TASK ITEM
Without including the pictures, copy out every line below.
######
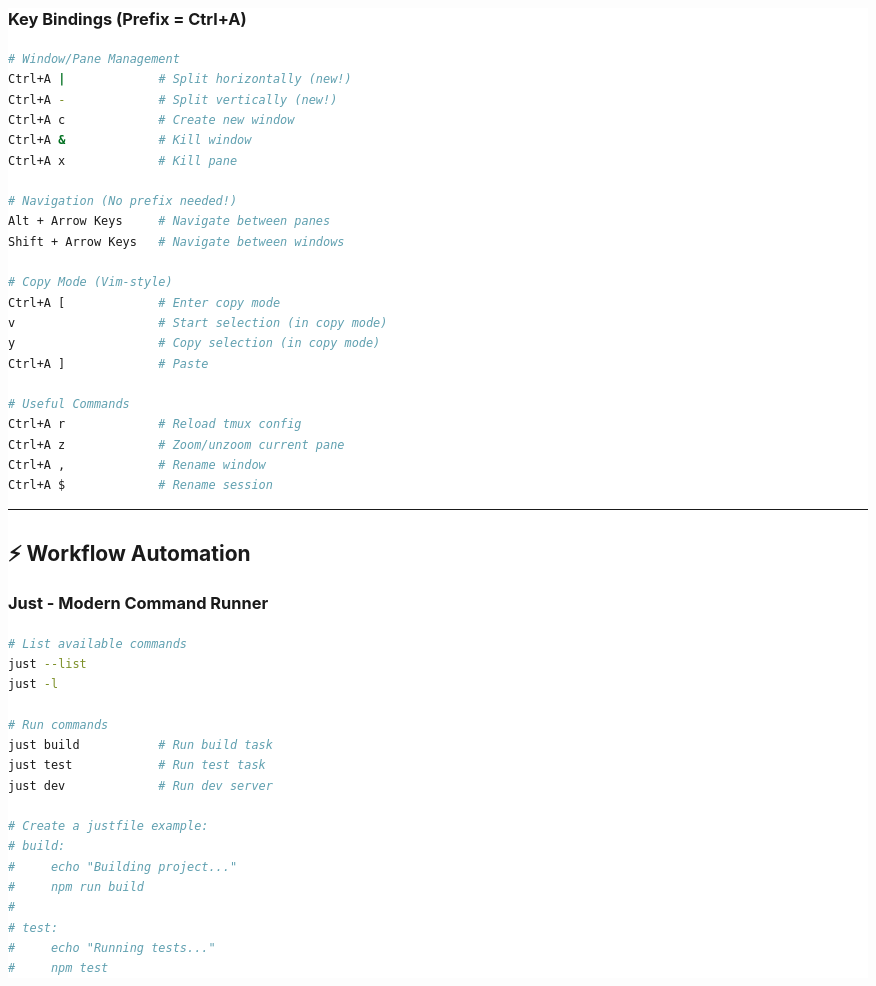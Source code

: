 ### Key Bindings (Prefix = Ctrl+A)
```bash
# Window/Pane Management
Ctrl+A |             # Split horizontally (new!)
Ctrl+A -             # Split vertically (new!)
Ctrl+A c             # Create new window
Ctrl+A &             # Kill window
Ctrl+A x             # Kill pane

# Navigation (No prefix needed!)
Alt + Arrow Keys     # Navigate between panes
Shift + Arrow Keys   # Navigate between windows

# Copy Mode (Vim-style)
Ctrl+A [             # Enter copy mode
v                    # Start selection (in copy mode)
y                    # Copy selection (in copy mode)
Ctrl+A ]             # Paste

# Useful Commands
Ctrl+A r             # Reload tmux config
Ctrl+A z             # Zoom/unzoom current pane
Ctrl+A ,             # Rename window
Ctrl+A $             # Rename session
```

---

## ⚡ Workflow Automation

### Just - Modern Command Runner
```bash
# List available commands
just --list
just -l

# Run commands
just build           # Run build task
just test            # Run test task
just dev             # Run dev server

# Create a justfile example:
# build:
#     echo "Building project..."
#     npm run build
# 
# test:
#     echo "Running tests..."
#     npm test
```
######
ANSWER TO THE PROBLEM
Source code

: ### Key Bindings (Prefix = Ctrl+A)
```bash
# Window/Pane Management
Ctrl+A |             # Split horizontally (new!)
Ctrl+A -             # Split vertically (new!)
Ctrl+A c             # Create new window
Ctrl+A &             # Kill window
Ctrl+A x             # Kill pane

# Navigation (No prefix needed!)
Alt + Arrow Keys     # Navigate between panes
Shift + Arrow Keys   # Navigate between windows

# Copy Mode (Vim-style)
Ctrl+A [             # Enter copy mode
v                    # Start selection (in copy mode)
y                    # Copy selection (in copy mode)
Ctrl+A ]             # Paste

# Useful Commands
Ctrl+A r             # Reload tmux config
Ctrl+A z             # Zoom/unzoom current pane
Ctrl+A ,             # Rename window
Ctrl+A $             # Rename session
```

---

## ⚡ Workflow Automation

### Just - Modern Command Runner
```bash
# List available commands
just --list
just -l

# Run commands
just build           # Run build task
just test            # Run test task
just dev             # Run dev server

# Create a justfile example:
# build:
#     echo "Building project..."
#     npm run build
# 
# test:
#     echo "Running tests..."
#     npm test
```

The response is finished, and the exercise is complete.